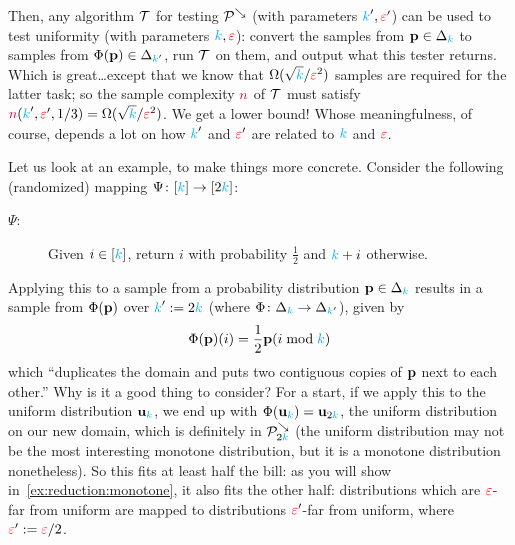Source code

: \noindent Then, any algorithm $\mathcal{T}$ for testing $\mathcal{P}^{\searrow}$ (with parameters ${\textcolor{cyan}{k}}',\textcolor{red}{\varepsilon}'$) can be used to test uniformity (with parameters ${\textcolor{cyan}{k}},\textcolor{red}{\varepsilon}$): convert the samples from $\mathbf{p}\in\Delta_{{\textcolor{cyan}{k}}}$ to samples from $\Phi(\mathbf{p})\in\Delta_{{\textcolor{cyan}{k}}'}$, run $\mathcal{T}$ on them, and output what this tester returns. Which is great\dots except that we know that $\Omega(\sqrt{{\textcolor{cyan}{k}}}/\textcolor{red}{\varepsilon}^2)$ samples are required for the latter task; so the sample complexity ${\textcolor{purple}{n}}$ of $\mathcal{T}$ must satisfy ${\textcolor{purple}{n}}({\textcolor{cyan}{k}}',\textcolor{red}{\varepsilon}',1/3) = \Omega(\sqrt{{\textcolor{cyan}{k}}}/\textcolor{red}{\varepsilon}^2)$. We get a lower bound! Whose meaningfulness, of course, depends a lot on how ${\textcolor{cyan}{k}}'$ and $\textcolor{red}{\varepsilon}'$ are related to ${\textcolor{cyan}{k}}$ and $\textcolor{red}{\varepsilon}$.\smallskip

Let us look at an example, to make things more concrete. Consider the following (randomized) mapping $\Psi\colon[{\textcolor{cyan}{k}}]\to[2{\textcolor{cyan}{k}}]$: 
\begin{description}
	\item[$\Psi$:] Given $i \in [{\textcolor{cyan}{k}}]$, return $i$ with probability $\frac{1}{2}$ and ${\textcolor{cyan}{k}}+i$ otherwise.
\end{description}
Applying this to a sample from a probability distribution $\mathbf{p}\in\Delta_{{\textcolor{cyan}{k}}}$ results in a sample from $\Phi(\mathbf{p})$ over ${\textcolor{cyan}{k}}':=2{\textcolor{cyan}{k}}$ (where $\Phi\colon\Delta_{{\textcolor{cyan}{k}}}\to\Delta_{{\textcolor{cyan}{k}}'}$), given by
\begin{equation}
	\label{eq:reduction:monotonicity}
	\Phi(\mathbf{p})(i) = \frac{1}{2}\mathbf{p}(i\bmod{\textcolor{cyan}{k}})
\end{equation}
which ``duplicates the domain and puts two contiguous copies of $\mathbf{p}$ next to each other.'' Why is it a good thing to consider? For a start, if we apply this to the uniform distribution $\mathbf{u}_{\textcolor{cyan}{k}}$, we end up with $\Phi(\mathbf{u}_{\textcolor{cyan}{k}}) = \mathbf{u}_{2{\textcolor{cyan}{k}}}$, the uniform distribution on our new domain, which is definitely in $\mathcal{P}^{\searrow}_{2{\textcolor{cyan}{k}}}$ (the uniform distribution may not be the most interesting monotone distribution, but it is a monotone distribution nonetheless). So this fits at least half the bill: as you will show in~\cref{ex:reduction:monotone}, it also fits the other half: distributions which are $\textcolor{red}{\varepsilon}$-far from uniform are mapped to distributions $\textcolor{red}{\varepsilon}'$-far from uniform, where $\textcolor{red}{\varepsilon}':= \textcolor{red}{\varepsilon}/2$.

========================================================================

Work instruction: Word for word, restate the records above and drop the pictures.

Worked solution:
Source code

: \noindent Then, any algorithm $\mathcal{T}$ for testing $\mathcal{P}^{\searrow}$ (with parameters ${\textcolor{cyan}{k}}',\textcolor{red}{\varepsilon}'$) can be used to test uniformity (with parameters ${\textcolor{cyan}{k}},\textcolor{red}{\varepsilon}$): convert the samples from $\mathbf{p}\in\Delta_{{\textcolor{cyan}{k}}}$ to samples from $\Phi(\mathbf{p})\in\Delta_{{\textcolor{cyan}{k}}'}$, run $\mathcal{T}$ on them, and output what this tester returns. Which is great\dots except that we know that $\Omega(\sqrt{{\textcolor{cyan}{k}}}/\textcolor{red}{\varepsilon}^2)$ samples are required for the latter task; so the sample complexity ${\textcolor{purple}{n}}$ of $\mathcal{T}$ must satisfy ${\textcolor{purple}{n}}({\textcolor{cyan}{k}}',\textcolor{red}{\varepsilon}',1/3) = \Omega(\sqrt{{\textcolor{cyan}{k}}}/\textcolor{red}{\varepsilon}^2)$. We get a lower bound! Whose meaningfulness, of course, depends a lot on how ${\textcolor{cyan}{k}}'$ and $\textcolor{red}{\varepsilon}'$ are related to ${\textcolor{cyan}{k}}$ and $\textcolor{red}{\varepsilon}$.\smallskip

Let us look at an example, to make things more concrete. Consider the following (randomized) mapping $\Psi\colon[{\textcolor{cyan}{k}}]\to[2{\textcolor{cyan}{k}}]$: 
\begin{description}
	\item[$\Psi$:] Given $i \in [{\textcolor{cyan}{k}}]$, return $i$ with probability $\frac{1}{2}$ and ${\textcolor{cyan}{k}}+i$ otherwise.
\end{description}
Applying this to a sample from a probability distribution $\mathbf{p}\in\Delta_{{\textcolor{cyan}{k}}}$ results in a sample from $\Phi(\mathbf{p})$ over ${\textcolor{cyan}{k}}':=2{\textcolor{cyan}{k}}$ (where $\Phi\colon\Delta_{{\textcolor{cyan}{k}}}\to\Delta_{{\textcolor{cyan}{k}}'}$), given by
\begin{equation}
	\label{eq:reduction:monotonicity}
	\Phi(\mathbf{p})(i) = \frac{1}{2}\mathbf{p}(i\bmod{\textcolor{cyan}{k}})
\end{equation}
which ``duplicates the domain and puts two contiguous copies of $\mathbf{p}$ next to each other.'' Why is it a good thing to consider? For a start, if we apply this to the uniform distribution $\mathbf{u}_{\textcolor{cyan}{k}}$, we end up with $\Phi(\mathbf{u}_{\textcolor{cyan}{k}}) = \mathbf{u}_{2{\textcolor{cyan}{k}}}$, the uniform distribution on our new domain, which is definitely in $\mathcal{P}^{\searrow}_{2{\textcolor{cyan}{k}}}$ (the uniform distribution may not be the most interesting monotone distribution, but it is a monotone distribution nonetheless). So this fits at least half the bill: as you will show in~\cref{ex:reduction:monotone}, it also fits the other half: distributions which are $\textcolor{red}{\varepsilon}$-far from uniform are mapped to distributions $\textcolor{red}{\varepsilon}'$-far from uniform, where $\textcolor{red}{\varepsilon}':= \textcolor{red}{\varepsilon}/2$.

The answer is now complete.